Thanks in large part to movies, you would expect like this sonorous, huge sound for it.

It's Hollywood, right? There is how things work, and then how you expect things to work because of how Hollywood has told you. And sound design is such a big case of that. You picture Conan or something, the blacksmith scene and he's smashing the sword. That's not what that would sound like. Well, you wouldn't do that in real life. But that's not what it would sound like even if you did.

So I like to conclude every first interview that I do with this question, because I really like hearing the stories, but I was just curious how you found yourself scoring games? How’d you find yourself in the industry?

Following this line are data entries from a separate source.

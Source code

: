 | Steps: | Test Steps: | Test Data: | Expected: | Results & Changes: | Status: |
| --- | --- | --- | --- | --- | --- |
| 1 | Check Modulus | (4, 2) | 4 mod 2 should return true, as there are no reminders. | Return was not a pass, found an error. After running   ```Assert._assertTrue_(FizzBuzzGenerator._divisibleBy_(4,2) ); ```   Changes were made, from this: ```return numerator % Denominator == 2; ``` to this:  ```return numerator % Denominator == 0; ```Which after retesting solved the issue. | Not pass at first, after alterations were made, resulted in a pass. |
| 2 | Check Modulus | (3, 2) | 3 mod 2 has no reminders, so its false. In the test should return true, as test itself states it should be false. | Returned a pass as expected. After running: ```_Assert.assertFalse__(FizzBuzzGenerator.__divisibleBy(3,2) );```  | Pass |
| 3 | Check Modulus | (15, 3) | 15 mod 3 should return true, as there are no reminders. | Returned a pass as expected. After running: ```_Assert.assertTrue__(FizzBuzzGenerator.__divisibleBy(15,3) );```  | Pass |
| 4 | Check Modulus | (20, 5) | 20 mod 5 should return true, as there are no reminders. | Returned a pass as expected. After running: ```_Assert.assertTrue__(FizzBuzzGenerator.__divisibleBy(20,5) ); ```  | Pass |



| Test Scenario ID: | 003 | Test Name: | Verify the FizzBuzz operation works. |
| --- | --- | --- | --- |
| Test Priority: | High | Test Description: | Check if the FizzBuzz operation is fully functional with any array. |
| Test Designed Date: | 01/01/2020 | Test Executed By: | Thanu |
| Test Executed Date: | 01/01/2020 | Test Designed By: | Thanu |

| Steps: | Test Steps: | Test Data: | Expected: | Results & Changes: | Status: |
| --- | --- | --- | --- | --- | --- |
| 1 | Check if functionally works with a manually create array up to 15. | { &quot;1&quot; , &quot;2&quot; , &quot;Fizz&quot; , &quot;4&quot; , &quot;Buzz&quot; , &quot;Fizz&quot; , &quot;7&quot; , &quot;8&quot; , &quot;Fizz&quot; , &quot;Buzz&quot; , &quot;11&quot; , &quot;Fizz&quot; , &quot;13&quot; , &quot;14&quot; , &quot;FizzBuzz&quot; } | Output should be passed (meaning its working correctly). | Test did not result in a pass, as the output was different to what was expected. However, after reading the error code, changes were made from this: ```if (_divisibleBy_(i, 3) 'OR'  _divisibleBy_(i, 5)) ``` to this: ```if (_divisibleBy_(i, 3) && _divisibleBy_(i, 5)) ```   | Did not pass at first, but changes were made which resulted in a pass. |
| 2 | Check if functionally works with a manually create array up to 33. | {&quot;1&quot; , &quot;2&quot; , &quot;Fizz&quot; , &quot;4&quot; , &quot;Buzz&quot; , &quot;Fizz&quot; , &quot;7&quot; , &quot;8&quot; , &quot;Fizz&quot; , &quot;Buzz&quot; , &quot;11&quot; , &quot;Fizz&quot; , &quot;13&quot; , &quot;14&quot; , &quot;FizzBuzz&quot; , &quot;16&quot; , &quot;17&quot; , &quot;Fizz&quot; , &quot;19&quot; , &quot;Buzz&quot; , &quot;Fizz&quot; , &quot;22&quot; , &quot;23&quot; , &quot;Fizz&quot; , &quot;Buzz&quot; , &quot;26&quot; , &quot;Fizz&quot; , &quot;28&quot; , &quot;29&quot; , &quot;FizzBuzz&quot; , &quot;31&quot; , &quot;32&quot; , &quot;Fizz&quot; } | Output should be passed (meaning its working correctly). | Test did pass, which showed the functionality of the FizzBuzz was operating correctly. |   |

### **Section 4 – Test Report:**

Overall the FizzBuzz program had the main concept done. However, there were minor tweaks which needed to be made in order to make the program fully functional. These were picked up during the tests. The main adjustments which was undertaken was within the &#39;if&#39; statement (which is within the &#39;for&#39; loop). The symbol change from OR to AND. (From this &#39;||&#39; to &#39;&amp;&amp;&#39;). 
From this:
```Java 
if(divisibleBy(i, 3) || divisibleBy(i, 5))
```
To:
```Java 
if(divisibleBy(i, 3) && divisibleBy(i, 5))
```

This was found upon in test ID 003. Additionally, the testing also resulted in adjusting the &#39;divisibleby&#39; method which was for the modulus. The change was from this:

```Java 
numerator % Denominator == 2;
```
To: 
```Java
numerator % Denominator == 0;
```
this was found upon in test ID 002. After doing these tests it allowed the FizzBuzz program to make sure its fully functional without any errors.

I grew up playing games. Up through college, I was playing games a lot. And then I sort of stopped when I was focusing more on film and TV. There's just not enough hours in the day; being an assistant to a composer, trying to launch your career and learning how to write music. And then after working 15 hours, you come home and then play a game? You want to sleep and then get back to the studio. So I was always passionate about it. But I kind of took a little detour. But then my best friend from college became a sound designer. He's worked at a couple different studios and he worked at a place down in San Diego. And they would have these “beer hangs,” because there's a few different game studios down there, and a ton of breweries. So all of the audio guys like once a month, they'd all get together. He's like, “You should come down.” Oh, no, it's kind of far from LA. I was an assistant to a composer at the time and you know, I have no business talking to these people. I'm not going to go there and start hocking my demos on these people.

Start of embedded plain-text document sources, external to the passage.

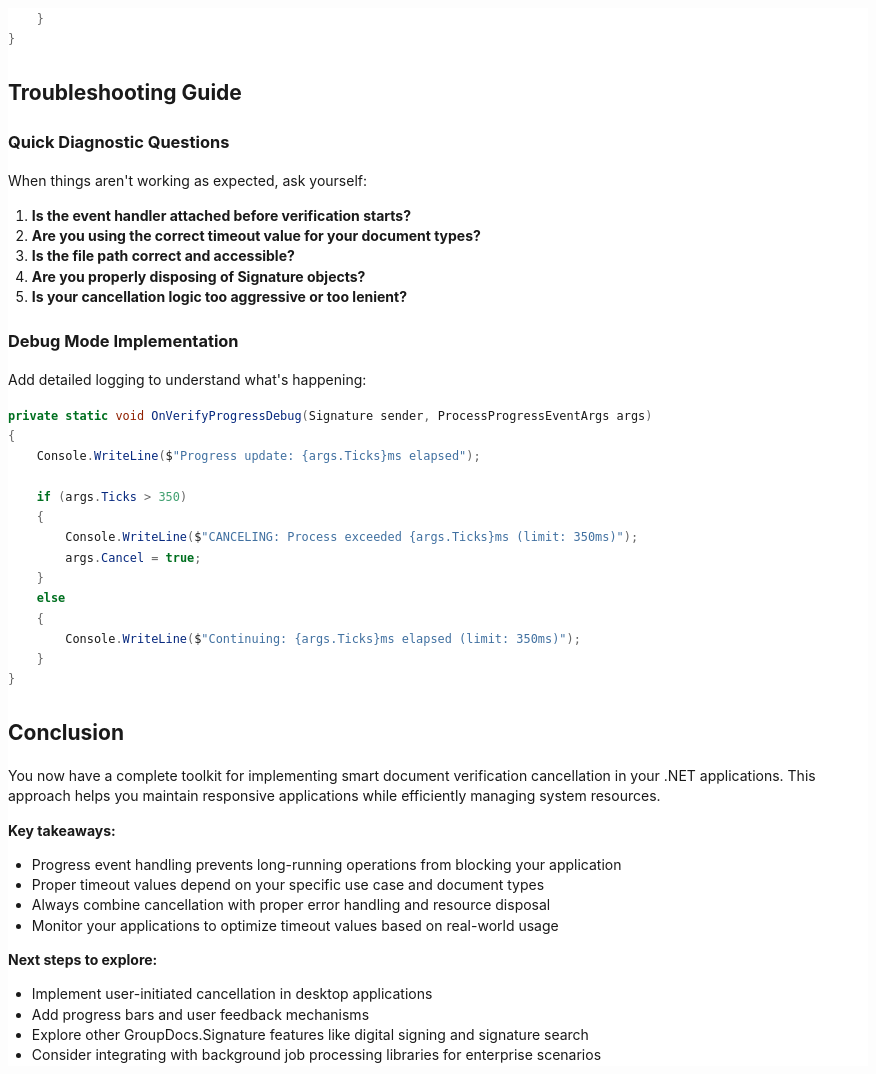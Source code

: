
 ```csharp
    }
}
```

## Troubleshooting Guide

### Quick Diagnostic Questions

When things aren't working as expected, ask yourself:

1. **Is the event handler attached before verification starts?**
2. **Are you using the correct timeout value for your document types?**
3. **Is the file path correct and accessible?**
4. **Are you properly disposing of Signature objects?**
5. **Is your cancellation logic too aggressive or too lenient?**

### Debug Mode Implementation

Add detailed logging to understand what's happening:

```csharp
private static void OnVerifyProgressDebug(Signature sender, ProcessProgressEventArgs args)
{
    Console.WriteLine($"Progress update: {args.Ticks}ms elapsed");
    
    if (args.Ticks > 350) 
    {
        Console.WriteLine($"CANCELING: Process exceeded {args.Ticks}ms (limit: 350ms)");
        args.Cancel = true;
    }
    else 
    {
        Console.WriteLine($"Continuing: {args.Ticks}ms elapsed (limit: 350ms)");
    }
}
```

## Conclusion

You now have a complete toolkit for implementing smart document verification cancellation in your .NET applications. This approach helps you maintain responsive applications while efficiently managing system resources.

**Key takeaways:**
- Progress event handling prevents long-running operations from blocking your application
- Proper timeout values depend on your specific use case and document types  
- Always combine cancellation with proper error handling and resource disposal
- Monitor your applications to optimize timeout values based on real-world usage

**Next steps to explore:**
- Implement user-initiated cancellation in desktop applications
- Add progress bars and user feedback mechanisms
- Explore other GroupDocs.Signature features like digital signing and signature search
- Consider integrating with background job processing libraries for enterprise scenarios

So he's like, “No, they're all just nice guys. Just come down and hang out.” So I did. And I got to become friends with a few of them. And, it really was just, we liked the same music. We liked the same games. And they were just friendly, nerdy people to talk to. And then fast forward, like four or five years. One of them just called me out of the blue and he said, “Hey, I want you to demo for this game.” I was like, okay, but you've never heard a note of music that I've written. And he said “Yeah, but, you know, I've been trying to get you on a project for a couple years now. And we finally have one that I think would be a good fit.” And it just kind of made no sense at the time. This random guy took a chance on me. Obviously, it was a demo, so he had the ability to back out if it didn't work. That ended up being PlanetSide Arena for Daybreak Games. And that core group of guys, what tends to happen in the game industry is, after a big game comes out, it all kind of fractures. And they, unfortunately, lay off a lot of their staff, and then they go off to other studios. So it went from me knowing four or five sound designers at one studio — this is before Daybreak — to suddenly I know one sound designer at four different studios.

And then over the next couple years, fortunately, a few of them decided to give me a chance. So that's how I got hooked up with Robot Entertainment when I did ReadySet Heroes. And when I got involved with Civilization VI. The only one that didn't come about from that same group was Fortnite, which was just sort of a random freak occurrence. But yeah, it just sort of happened from this group of guys that I got along with. Connections that just organically happened. There was no networking. I never tried to get them to listen to my music. I never tried to get my foot in the door. It was just, we like the same things and we got along.

And there you have it! We'd like to thank Phill for taking the time to sit down and talk to us. And keep your eyes (ears?) out for Phill's music across his myriad projects!